=== DATA FOR REVIEW ===
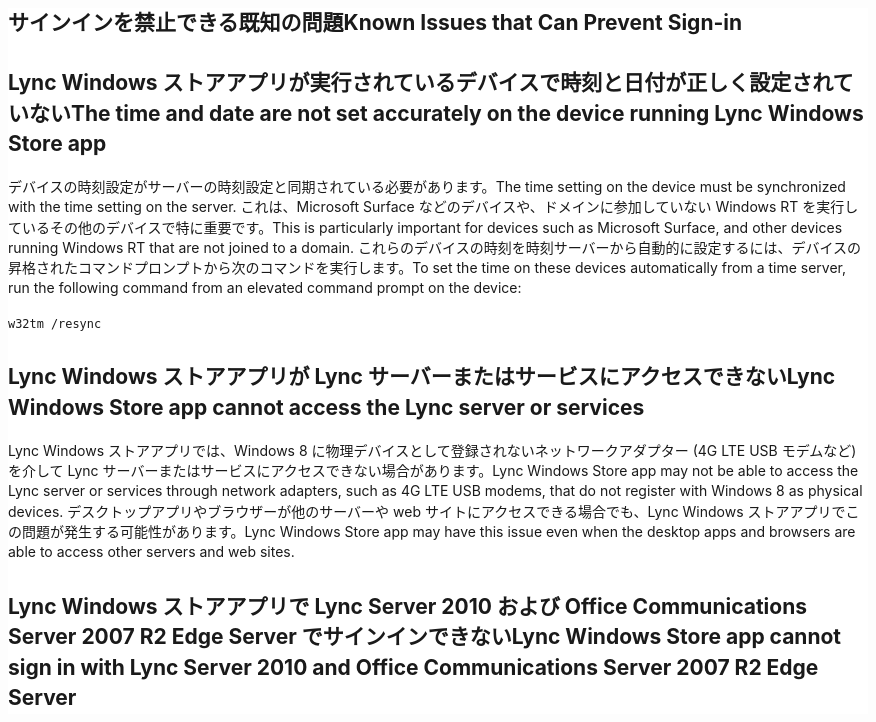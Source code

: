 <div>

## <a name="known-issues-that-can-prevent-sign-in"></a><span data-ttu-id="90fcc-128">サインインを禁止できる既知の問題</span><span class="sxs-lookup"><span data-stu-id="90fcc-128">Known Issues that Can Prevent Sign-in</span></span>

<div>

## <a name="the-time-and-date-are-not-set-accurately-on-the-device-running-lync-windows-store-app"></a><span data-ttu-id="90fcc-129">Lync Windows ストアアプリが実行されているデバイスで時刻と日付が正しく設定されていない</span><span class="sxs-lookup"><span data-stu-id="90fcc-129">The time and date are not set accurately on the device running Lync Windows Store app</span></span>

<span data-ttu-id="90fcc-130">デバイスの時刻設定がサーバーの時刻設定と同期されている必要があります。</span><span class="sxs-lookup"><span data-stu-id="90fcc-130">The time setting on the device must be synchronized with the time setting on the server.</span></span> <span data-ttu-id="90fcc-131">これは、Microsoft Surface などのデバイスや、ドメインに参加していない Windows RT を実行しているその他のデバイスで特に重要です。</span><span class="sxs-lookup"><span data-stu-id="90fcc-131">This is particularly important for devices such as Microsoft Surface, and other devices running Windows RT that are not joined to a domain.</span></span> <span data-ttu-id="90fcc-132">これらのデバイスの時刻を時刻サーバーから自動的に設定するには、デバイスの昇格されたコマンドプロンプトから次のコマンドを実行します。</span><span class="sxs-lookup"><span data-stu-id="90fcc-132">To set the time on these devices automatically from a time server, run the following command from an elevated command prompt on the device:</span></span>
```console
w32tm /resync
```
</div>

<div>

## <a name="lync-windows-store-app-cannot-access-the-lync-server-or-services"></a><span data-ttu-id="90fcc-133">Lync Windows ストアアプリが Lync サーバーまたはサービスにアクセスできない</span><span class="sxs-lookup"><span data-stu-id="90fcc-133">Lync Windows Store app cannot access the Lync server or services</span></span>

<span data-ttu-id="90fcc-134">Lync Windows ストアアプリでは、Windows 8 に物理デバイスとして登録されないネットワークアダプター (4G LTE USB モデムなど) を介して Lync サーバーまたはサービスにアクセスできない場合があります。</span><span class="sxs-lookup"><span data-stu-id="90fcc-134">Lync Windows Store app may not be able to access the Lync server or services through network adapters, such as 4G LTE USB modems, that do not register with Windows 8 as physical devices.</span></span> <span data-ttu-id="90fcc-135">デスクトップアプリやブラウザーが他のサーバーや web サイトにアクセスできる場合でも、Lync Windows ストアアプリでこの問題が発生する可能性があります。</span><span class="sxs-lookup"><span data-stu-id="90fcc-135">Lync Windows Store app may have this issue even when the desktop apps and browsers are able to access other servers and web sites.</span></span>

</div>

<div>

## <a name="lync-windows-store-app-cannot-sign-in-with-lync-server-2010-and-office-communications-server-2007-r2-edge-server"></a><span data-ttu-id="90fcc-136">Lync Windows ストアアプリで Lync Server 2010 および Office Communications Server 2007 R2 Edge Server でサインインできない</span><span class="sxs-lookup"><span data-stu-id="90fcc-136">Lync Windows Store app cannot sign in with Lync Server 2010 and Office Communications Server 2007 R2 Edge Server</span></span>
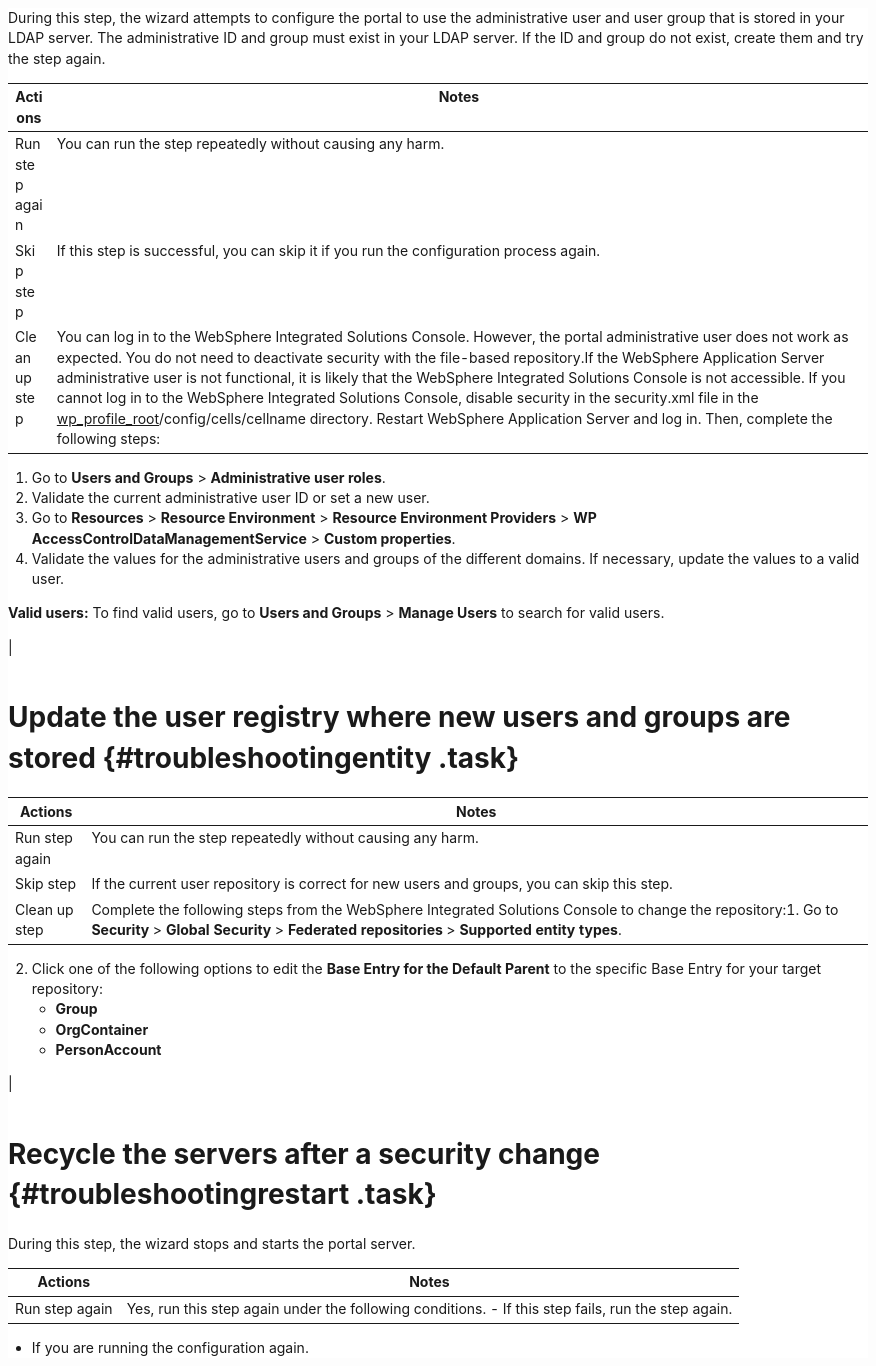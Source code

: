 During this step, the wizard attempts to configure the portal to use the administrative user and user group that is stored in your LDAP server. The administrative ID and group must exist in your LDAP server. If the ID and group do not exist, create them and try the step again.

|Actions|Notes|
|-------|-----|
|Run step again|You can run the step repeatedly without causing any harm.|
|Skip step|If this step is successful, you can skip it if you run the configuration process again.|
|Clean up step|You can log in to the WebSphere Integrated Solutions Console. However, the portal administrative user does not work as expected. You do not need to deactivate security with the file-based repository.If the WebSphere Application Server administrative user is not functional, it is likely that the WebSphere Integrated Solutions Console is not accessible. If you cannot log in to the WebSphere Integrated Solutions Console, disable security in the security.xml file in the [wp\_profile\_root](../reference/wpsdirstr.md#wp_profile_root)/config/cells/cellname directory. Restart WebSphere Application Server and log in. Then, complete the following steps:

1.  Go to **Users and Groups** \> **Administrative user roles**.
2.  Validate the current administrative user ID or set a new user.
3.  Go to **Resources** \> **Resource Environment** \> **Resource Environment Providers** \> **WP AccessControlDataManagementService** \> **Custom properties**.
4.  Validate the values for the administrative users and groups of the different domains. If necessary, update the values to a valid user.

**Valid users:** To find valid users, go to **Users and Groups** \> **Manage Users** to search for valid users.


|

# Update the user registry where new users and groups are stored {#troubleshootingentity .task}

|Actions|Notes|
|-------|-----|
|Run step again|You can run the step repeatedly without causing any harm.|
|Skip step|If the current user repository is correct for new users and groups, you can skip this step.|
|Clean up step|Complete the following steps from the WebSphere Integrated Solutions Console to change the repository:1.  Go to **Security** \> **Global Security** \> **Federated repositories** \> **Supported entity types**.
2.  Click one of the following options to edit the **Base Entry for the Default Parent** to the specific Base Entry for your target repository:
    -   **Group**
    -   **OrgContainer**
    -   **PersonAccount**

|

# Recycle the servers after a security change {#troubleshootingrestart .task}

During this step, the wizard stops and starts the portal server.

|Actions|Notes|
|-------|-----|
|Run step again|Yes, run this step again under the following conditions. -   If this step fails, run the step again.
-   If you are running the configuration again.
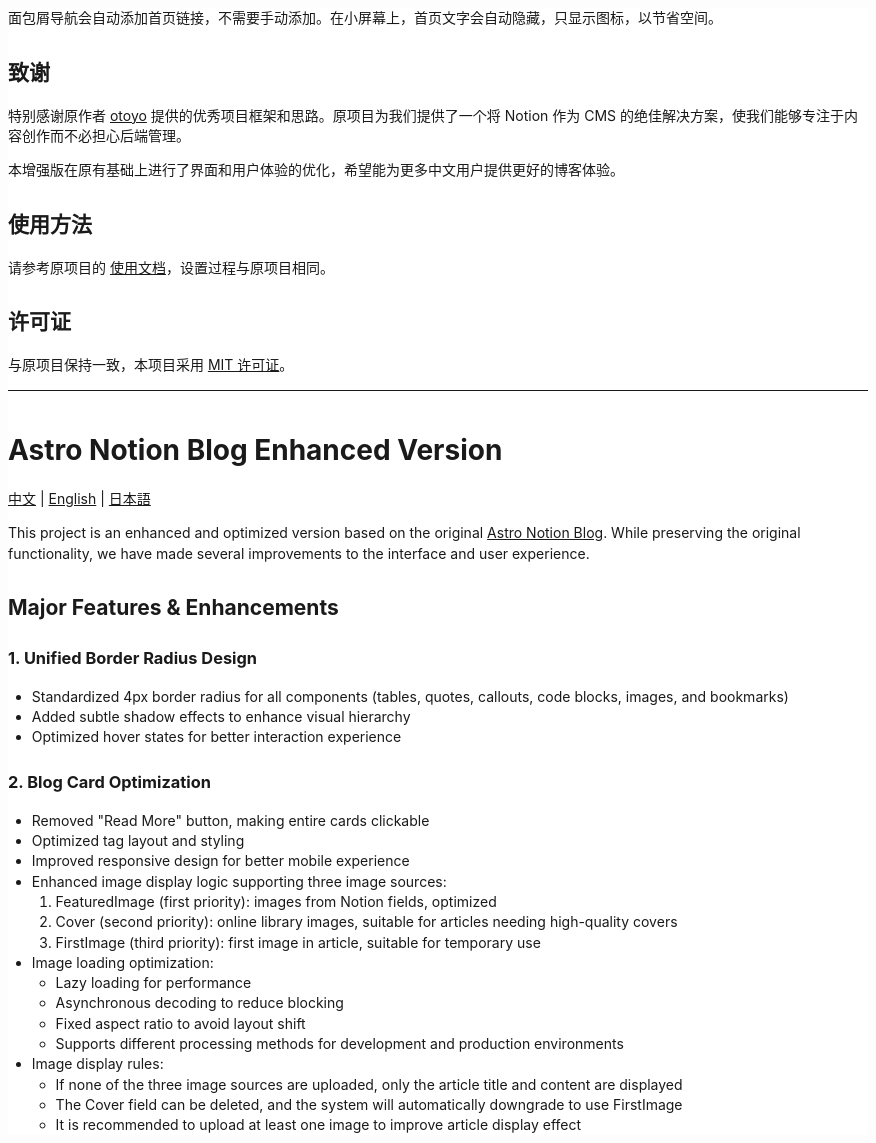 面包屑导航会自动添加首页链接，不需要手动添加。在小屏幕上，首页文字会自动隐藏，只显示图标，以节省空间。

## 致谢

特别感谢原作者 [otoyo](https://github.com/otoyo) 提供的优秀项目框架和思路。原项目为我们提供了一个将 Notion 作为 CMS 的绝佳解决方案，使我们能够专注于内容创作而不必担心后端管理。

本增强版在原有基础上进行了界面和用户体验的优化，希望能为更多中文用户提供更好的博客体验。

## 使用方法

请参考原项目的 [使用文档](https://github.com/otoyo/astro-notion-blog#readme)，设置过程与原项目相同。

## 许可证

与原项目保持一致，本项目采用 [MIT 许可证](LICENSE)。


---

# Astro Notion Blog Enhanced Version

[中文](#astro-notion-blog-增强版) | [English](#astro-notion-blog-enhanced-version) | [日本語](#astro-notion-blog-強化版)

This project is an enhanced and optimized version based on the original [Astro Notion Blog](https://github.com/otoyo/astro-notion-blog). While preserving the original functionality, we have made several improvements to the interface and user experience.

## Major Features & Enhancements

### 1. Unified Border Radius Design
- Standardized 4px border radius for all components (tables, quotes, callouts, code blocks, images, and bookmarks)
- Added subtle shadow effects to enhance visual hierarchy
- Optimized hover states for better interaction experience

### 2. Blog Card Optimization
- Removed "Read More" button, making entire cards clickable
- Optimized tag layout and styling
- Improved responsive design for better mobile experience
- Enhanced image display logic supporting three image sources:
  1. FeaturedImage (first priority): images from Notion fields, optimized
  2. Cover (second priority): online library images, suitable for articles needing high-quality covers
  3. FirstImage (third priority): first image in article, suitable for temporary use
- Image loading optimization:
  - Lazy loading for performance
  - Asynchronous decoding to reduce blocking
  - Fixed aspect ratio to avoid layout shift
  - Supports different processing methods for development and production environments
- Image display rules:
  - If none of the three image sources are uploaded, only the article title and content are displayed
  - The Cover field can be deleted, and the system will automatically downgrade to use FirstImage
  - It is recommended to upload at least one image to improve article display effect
===
◆ WHAT IS BEING ASKED ◆
Exactly as they appear above, write out the line containing "- Lazy loading for performance" and each line that comes after it in the records.

◆ SOLUTION TO THIS PROBLEM ◆
  - Lazy loading for performance
  - Asynchronous decoding to reduce blocking
  - Fixed aspect ratio to avoid layout shift
  - Supports different processing methods for development and production environments
- Image display rules:
  - If none of the three image sources are uploaded, only the article title and content are displayed
  - The Cover field can be deleted, and the system will automatically downgrade to use FirstImage
  - It is recommended to upload at least one image to improve article display effect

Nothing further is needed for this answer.